• **Activity**
Scan the listing for the word "WindowBackground" and give the number of lines where it appears, with no other text.

___ Dataset records

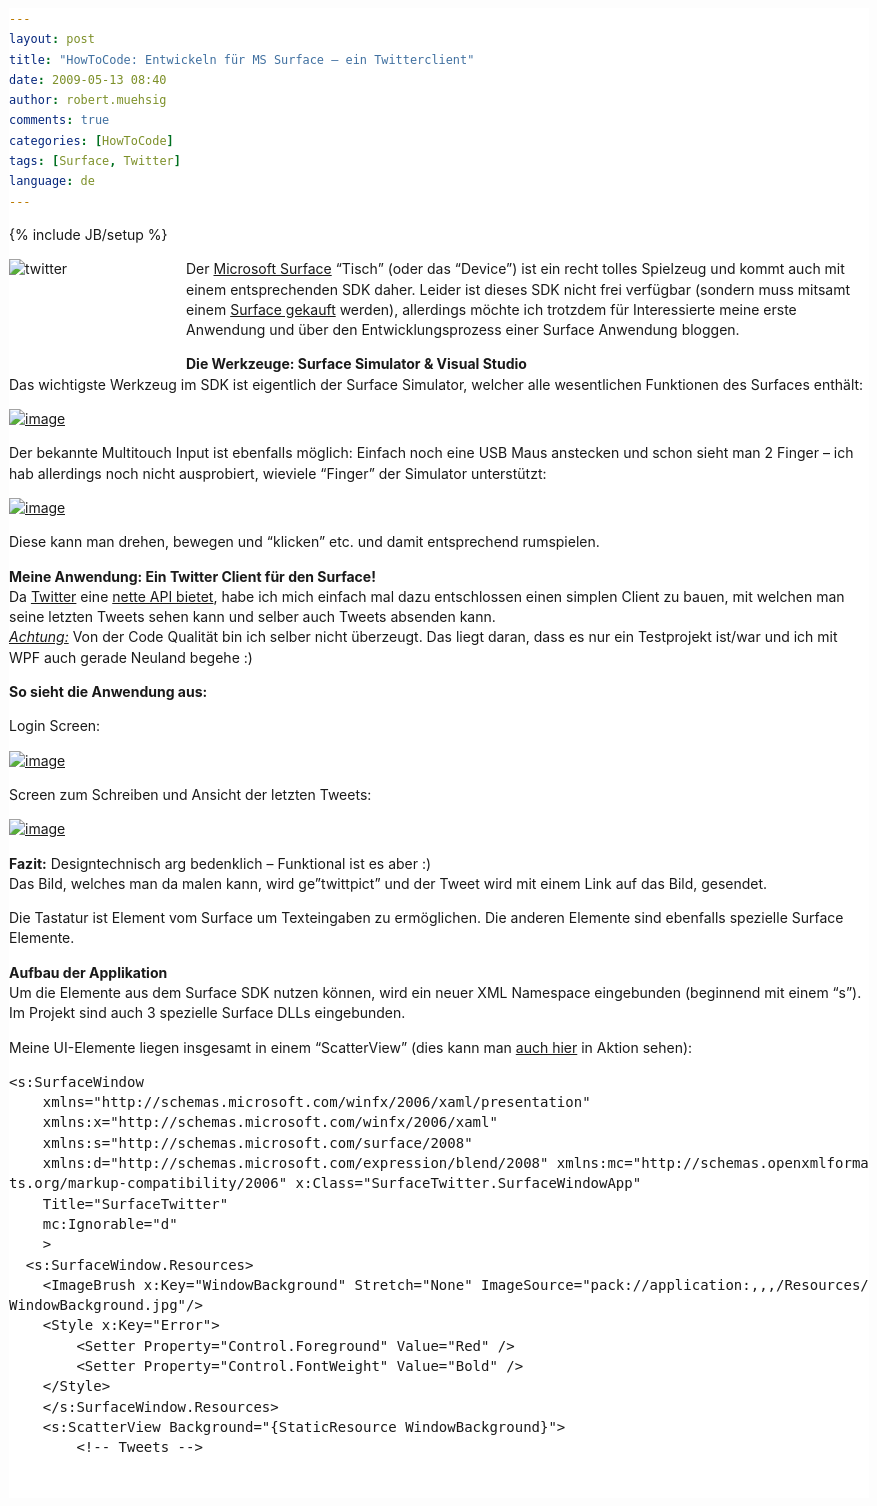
 ```yaml
---
layout: post
title: "HowToCode: Entwickeln für MS Surface – ein Twitterclient"
date: 2009-05-13 08:40
author: robert.muehsig
comments: true
categories: [HowToCode]
tags: [Surface, Twitter]
language: de
---
```

{% include JB/setup %}
<p><a href="{{BASE_PATH}}/assets/wp-images/twitter.jpg"><img title="twitter" style="border-top-width: 0px; display: inline; border-left-width: 0px; border-bottom-width: 0px; margin: 0px 10px 0px 0px; border-right-width: 0px" height="111" alt="twitter" src="{{BASE_PATH}}/assets/wp-images/twitter-thumb.jpg" width="167" align="left" border="0" /></a></p>  <p>Der <a href="http://www.microsoft.com/surface/">Microsoft Surface</a> &#8220;Tisch&#8221; (oder das &#8220;Device&#8221;) ist ein recht tolles Spielzeug und kommt auch mit einem entsprechenden SDK daher. Leider ist dieses SDK nicht frei verf&#252;gbar (sondern muss mitsamt einem <a href="http://www.microsoft.com/surface/Default.aspx?page=howtobuy#section=Microsoft%20Surface%20SDK">Surface gekauft</a> werden), allerdings m&#246;chte ich trotzdem f&#252;r Interessierte meine erste Anwendung und &#252;ber den Entwicklungsprozess einer Surface Anwendung bloggen.</p>  <p></p> 

  <p></p>  <p><strong>Die Werkzeuge: Surface Simulator &amp; Visual Studio</strong>     <br />Das wichtigste Werkzeug im SDK ist eigentlich der Surface Simulator, welcher alle wesentlichen Funktionen des Surfaces enth&#228;lt:</p>  <p><a href="{{BASE_PATH}}/assets/wp-images/image731.png"><img title="image" style="border-top-width: 0px; display: inline; border-left-width: 0px; border-bottom-width: 0px; border-right-width: 0px" height="418" alt="image" src="{{BASE_PATH}}/assets/wp-images/image-thumb709.png" width="501" border="0" /></a></p>  <p>Der bekannte Multitouch Input ist ebenfalls m&#246;glich: Einfach noch eine USB Maus anstecken und schon sieht man 2 Finger &#8211; ich hab allerdings noch nicht ausprobiert, wieviele &#8220;Finger&#8221; der Simulator unterst&#252;tzt:</p>  <p><a href="{{BASE_PATH}}/assets/wp-images/image732.png"><img title="image" style="border-top-width: 0px; display: inline; border-left-width: 0px; border-bottom-width: 0px; border-right-width: 0px" height="149" alt="image" src="{{BASE_PATH}}/assets/wp-images/image-thumb710.png" width="244" border="0" /></a></p>  <p>Diese kann man drehen, bewegen und &#8220;klicken&#8221; etc. und damit entsprechend rumspielen.</p>  <p><strong>Meine Anwendung: Ein Twitter Client f&#252;r den Surface!      <br /></strong>Da <a href="http://twitter.com/">Twitter</a> eine <a href="{{BASE_PATH}}/2009/04/20/howto-twittern-mit-c/">nette API bietet</a>, habe ich mich einfach mal dazu entschlossen einen simplen Client zu bauen, mit welchen man seine letzten Tweets sehen kann und selber auch Tweets absenden kann.     <br /><em><u>Achtung:</u></em> Von der Code Qualit&#228;t bin ich selber nicht &#252;berzeugt. Das liegt daran, dass es nur ein Testprojekt ist/war und ich mit WPF auch gerade Neuland begehe :)</p>  <p><strong>So sieht die Anwendung aus:</strong></p>  <p>Login Screen:</p>  <p><a href="{{BASE_PATH}}/assets/wp-images/image733.png"><img title="image" style="border-top-width: 0px; display: inline; border-left-width: 0px; border-bottom-width: 0px; border-right-width: 0px" height="381" alt="image" src="{{BASE_PATH}}/assets/wp-images/image-thumb711.png" width="454" border="0" /></a></p>  <p>Screen zum Schreiben und Ansicht der letzten Tweets:</p>  <p><a href="{{BASE_PATH}}/assets/wp-images/image734.png"><img title="image" style="border-top-width: 0px; display: inline; border-left-width: 0px; border-bottom-width: 0px; border-right-width: 0px" height="376" alt="image" src="{{BASE_PATH}}/assets/wp-images/image-thumb712.png" width="450" border="0" /></a></p>  <p><strong>Fazit:</strong> Designtechnisch arg bedenklich &#8211; Funktional ist es aber :)&#160; <br />Das Bild, welches man da malen kann, wird ge&#8221;twittpict&#8221; und der Tweet wird mit einem Link auf das Bild, gesendet.</p>  <p>Die Tastatur ist Element vom Surface um Texteingaben zu erm&#246;glichen. Die anderen Elemente sind ebenfalls spezielle Surface Elemente.</p>  <p><strong>Aufbau der Applikation      <br /></strong>Um die Elemente aus dem Surface SDK nutzen k&#246;nnen, wird ein neuer XML Namespace eingebunden (beginnend mit einem &#8220;s&#8221;). Im Projekt sind auch 3 spezielle Surface DLLs eingebunden.</p>  <p>Meine UI-Elemente liegen insgesamt in einem &#8220;ScatterView&#8221; (dies kann man <a href="{{BASE_PATH}}/2007/11/13/surface-sdk-in-action-bildbetrachten-mit-dem-scatterview/">auch hier</a> in Aktion sehen):</p>  <div class="wlWriterSmartContent" id="scid:812469c5-0cb0-4c63-8c15-c81123a09de7:e13d0057-80d3-4041-9ae9-4d777cf91b04" style="padding-right: 0px; display: inline; padding-left: 0px; float: none; padding-bottom: 0px; margin: 0px; padding-top: 0px">   <pre class="c#" name="code">&lt;s:SurfaceWindow
    xmlns=&quot;http://schemas.microsoft.com/winfx/2006/xaml/presentation&quot;
    xmlns:x=&quot;http://schemas.microsoft.com/winfx/2006/xaml&quot;
    xmlns:s=&quot;http://schemas.microsoft.com/surface/2008&quot;
    xmlns:d=&quot;http://schemas.microsoft.com/expression/blend/2008&quot; xmlns:mc=&quot;http://schemas.openxmlformats.org/markup-compatibility/2006&quot; x:Class=&quot;SurfaceTwitter.SurfaceWindowApp&quot;
    Title=&quot;SurfaceTwitter&quot;
    mc:Ignorable=&quot;d&quot;
    &gt;
  &lt;s:SurfaceWindow.Resources&gt;
    &lt;ImageBrush x:Key=&quot;WindowBackground&quot; Stretch=&quot;None&quot; ImageSource=&quot;pack://application:,,,/Resources/WindowBackground.jpg&quot;/&gt;
    &lt;Style x:Key=&quot;Error&quot;&gt;
        &lt;Setter Property=&quot;Control.Foreground&quot; Value=&quot;Red&quot; /&gt;
        &lt;Setter Property=&quot;Control.FontWeight&quot; Value=&quot;Bold&quot; /&gt;
    &lt;/Style&gt;
    &lt;/s:SurfaceWindow.Resources&gt;
    &lt;s:ScatterView Background=&quot;{StaticResource WindowBackground}&quot;&gt;
        &lt;!-- Tweets --&gt;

______

• **Response for this exercise**
2